Google's DESIGN.md: A Spec File That Tells AI Agents How Your Brand Looks

By Prahlad Menon 3 min read

Every AI coding agent has the same problem with design: it guesses. You ask it to build a landing page and it picks some blue, slaps on Inter, and hopes for the best. If you want your blue, your typography, your spacing — you have to describe it in every prompt, every time.

Google’s answer is a file called DESIGN.md.

What It Is

DESIGN.md is a format specification that gives AI agents a persistent, structured understanding of a design system. One file, two layers:

YAML front matter — machine-readable design tokens:

---
name: Heritage
colors:
  primary: "#1A1C1E"
  secondary: "#6C7278"
  tertiary: "#B8422E"
  neutral: "#F7F5F2"
typography:
  h1:
    fontFamily: Public Sans
    fontSize: 3rem
  body-md:
    fontFamily: Public Sans
    fontSize: 1rem
rounded:
  sm: 4px
  md: 8px
spacing:
  sm: 8px
  md: 16px
---

Markdown body — human-readable design rationale:

## Colors

- **Primary (#1A1C1E):** Deep ink for headlines and core text.
- **Tertiary (#B8422E):** "Boston Clay" — the sole driver for interaction.
- **Neutral (#F7F5F2):** Warm limestone foundation, softer than pure white.

An agent reading this file doesn’t just know the hex values — it knows that #B8422E is called “Boston Clay” and it’s the only color used for interactive elements. That’s the difference between generating a technically correct UI and generating one that feels intentional.

Why This Matters

The insight is that design systems have two kinds of information, and AI agents need both:

  1. Tokens — exact values that can be programmatically applied (colors, font sizes, border radii). These are the “what.”
  2. Rationale — why those values exist and how they relate to each other. These are the “why.”

Existing design token formats (Style Dictionary, Figma tokens) handle the first part well.

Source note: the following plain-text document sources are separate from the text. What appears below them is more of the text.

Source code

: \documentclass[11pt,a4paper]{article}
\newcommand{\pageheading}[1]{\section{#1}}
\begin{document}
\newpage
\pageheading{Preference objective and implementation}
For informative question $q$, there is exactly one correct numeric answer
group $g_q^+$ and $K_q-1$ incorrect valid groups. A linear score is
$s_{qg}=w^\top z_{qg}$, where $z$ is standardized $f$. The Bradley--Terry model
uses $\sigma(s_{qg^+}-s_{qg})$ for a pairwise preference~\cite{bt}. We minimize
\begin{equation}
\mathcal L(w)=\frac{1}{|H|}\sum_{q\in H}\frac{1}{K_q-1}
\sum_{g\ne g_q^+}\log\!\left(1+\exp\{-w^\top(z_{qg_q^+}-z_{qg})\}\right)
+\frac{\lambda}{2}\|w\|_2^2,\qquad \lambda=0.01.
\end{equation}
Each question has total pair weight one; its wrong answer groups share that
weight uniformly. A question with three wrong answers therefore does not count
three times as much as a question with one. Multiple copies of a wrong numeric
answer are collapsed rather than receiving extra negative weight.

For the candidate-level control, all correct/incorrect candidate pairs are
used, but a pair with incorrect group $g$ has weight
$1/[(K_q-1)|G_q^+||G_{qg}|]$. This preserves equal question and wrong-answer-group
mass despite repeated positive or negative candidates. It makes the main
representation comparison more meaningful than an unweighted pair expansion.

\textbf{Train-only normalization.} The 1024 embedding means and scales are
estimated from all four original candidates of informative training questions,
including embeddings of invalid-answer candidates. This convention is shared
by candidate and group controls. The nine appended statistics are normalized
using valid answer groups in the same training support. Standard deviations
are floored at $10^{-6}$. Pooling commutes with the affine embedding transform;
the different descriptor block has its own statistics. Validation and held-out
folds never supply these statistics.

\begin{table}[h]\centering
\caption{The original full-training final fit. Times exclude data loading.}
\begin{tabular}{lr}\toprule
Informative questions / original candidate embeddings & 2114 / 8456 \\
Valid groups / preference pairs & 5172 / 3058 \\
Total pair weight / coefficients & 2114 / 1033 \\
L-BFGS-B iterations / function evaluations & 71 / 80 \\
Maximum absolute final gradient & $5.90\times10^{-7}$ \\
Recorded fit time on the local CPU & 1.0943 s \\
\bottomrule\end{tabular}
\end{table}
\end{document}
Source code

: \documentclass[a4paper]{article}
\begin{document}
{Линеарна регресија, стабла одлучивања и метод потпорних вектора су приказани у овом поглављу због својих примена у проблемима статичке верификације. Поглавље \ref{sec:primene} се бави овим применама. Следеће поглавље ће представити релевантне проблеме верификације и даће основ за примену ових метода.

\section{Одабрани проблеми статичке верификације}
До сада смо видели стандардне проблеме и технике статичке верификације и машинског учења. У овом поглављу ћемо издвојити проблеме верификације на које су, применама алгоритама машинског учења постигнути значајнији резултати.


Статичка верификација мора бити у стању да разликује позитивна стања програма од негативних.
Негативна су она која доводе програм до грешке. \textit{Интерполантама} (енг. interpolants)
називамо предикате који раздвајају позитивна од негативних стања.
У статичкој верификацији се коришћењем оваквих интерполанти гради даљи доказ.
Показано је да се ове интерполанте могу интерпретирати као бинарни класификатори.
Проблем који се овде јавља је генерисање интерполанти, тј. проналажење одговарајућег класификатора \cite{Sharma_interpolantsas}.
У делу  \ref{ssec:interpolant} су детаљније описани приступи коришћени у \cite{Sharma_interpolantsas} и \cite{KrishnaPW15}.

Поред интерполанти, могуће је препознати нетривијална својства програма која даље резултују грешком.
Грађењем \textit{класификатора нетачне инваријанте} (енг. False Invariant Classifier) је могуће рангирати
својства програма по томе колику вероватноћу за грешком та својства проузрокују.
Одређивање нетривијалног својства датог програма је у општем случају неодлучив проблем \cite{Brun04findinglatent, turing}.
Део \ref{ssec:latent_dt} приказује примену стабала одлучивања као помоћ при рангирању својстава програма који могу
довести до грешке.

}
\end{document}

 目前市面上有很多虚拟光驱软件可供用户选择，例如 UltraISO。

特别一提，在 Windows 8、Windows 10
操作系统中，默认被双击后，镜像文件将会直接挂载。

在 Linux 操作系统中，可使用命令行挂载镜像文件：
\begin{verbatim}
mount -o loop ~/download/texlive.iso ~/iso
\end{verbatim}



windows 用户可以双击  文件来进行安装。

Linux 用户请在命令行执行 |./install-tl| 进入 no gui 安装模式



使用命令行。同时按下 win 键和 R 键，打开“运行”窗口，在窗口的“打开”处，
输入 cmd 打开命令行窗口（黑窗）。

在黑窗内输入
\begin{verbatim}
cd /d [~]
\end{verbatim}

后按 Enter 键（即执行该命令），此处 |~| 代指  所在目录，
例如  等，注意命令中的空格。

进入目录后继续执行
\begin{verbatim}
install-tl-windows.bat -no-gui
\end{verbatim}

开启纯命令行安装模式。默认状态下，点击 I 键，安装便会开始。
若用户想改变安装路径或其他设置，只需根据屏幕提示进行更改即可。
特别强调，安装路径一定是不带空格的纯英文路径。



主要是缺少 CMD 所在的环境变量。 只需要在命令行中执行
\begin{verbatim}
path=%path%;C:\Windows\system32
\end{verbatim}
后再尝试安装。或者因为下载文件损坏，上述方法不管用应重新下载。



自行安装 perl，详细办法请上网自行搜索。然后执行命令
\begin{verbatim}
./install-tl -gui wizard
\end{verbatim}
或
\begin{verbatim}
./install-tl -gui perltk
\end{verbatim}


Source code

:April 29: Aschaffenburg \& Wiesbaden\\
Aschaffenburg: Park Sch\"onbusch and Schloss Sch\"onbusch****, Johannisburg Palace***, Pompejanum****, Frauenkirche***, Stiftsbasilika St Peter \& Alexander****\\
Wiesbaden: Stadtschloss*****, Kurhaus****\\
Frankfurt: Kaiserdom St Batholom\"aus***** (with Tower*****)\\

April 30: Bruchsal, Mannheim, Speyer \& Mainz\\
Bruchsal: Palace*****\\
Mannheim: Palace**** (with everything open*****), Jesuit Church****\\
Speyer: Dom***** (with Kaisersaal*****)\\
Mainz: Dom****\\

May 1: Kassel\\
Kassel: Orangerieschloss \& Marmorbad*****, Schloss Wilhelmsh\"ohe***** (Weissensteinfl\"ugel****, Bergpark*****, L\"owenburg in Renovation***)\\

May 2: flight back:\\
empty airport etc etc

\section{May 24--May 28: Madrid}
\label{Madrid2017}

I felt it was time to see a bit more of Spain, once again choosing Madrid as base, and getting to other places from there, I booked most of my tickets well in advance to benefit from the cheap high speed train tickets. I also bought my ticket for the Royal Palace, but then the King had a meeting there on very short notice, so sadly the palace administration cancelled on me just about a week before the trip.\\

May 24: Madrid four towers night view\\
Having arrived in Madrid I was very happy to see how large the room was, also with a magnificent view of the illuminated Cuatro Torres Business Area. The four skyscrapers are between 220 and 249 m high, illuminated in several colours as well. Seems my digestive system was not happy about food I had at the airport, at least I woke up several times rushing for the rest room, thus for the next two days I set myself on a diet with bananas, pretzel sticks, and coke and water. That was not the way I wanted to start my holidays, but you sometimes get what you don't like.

DESIGN.md handles both in a single file that lives in your repo alongside your code.

This means a coding agent that generates a React component, a marketing page, or a dashboard can read DESIGN.md from the project root and produce output that’s consistent with the brand — without any design instructions in the prompt.

The Tooling

Google ships an npm package with two commands that make DESIGN.md operational:

Lint — validates tokens, catches broken references, checks WCAG contrast:

npx @google/design.md lint DESIGN.md
{
  "findings": [{
    "severity": "warning",
    "path": "components.button-primary",
    "message": "textColor (#ffffff) on backgroundColor (#1A1C1E) has contrast ratio 15.42:1 — passes WCAG AA."
  }],
  "summary": { "errors": 0, "warnings": 1, "info": 1 }
}

Diff — compares two versions, detects token-level regressions:

npx @google/design.md diff DESIGN.md DESIGN-v2.md

The output is structured JSON that agents can act on. If a design change breaks accessibility, the linter catches it before the code ships.

Components and Token References

The spec supports component-level tokens that reference the base design tokens:

components:
  button-primary:
    backgroundColor: "{colors.tertiary}"
    textColor: "{colors.on-tertiary}"
    rounded: "{rounded.sm}"
    padding: 12px
  button-primary-hover:
    backgroundColor: "{colors.tertiary-container}"

This is where it gets powerful. An agent generating a button doesn’t pick a color — it resolves {colors.tertiary} to Boston Clay. Change the tertiary color in one place, and every component updates.

The Bigger Pattern: .md Files as Agent Config

DESIGN.md fits a pattern we’re seeing across the AI agent ecosystem. Just as AGENTS.md tells coding agents how to behave in a repository, DESIGN.md tells them how things should look. These aren’t configuration files in the traditional sense — they’re context files that bridge machine precision with human intent.

The format choice is deliberate: markdown with YAML front matter. It’s readable by humans in any text editor, parseable by machines, version-controllable in Git, and doesn’t require any special tooling to create. You can write a DESIGN.md in five minutes and immediately improve every AI-generated UI in your project.

Try It

Generate a DESIGN.md from an existing design in Stitch, or create one manually and validate it:

npx @google/design.md lint DESIGN.md

The specification and source code are on GitHub. It’s early (version: alpha), but the idea is sound: give agents a persistent understanding of visual identity, and they stop guessing.